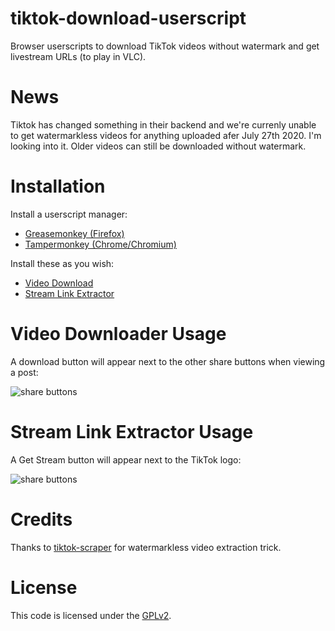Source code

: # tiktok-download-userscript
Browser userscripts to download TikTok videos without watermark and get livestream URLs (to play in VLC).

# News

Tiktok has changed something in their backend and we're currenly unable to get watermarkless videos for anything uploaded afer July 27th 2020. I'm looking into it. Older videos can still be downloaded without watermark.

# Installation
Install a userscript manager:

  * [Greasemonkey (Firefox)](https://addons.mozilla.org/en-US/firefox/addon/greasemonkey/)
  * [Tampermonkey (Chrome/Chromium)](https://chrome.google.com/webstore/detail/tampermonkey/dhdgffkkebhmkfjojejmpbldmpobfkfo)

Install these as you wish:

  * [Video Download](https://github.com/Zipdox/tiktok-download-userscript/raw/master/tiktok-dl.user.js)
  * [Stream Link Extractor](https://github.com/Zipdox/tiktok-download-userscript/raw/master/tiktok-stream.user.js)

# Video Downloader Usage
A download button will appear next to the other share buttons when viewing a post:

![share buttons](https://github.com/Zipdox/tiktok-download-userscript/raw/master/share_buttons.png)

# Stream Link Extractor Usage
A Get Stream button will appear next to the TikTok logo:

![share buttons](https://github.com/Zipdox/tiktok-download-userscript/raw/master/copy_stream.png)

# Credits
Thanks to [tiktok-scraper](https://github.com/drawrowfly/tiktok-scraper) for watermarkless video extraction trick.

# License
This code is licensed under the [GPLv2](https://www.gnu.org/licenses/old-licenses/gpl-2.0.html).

—————

● **Exercise instructions**: Find the word "Usage" in the listing above. Copy each line where it appears.

● **Reply to the exercise**:
# Video Downloader Usage
# Stream Link Extractor Usage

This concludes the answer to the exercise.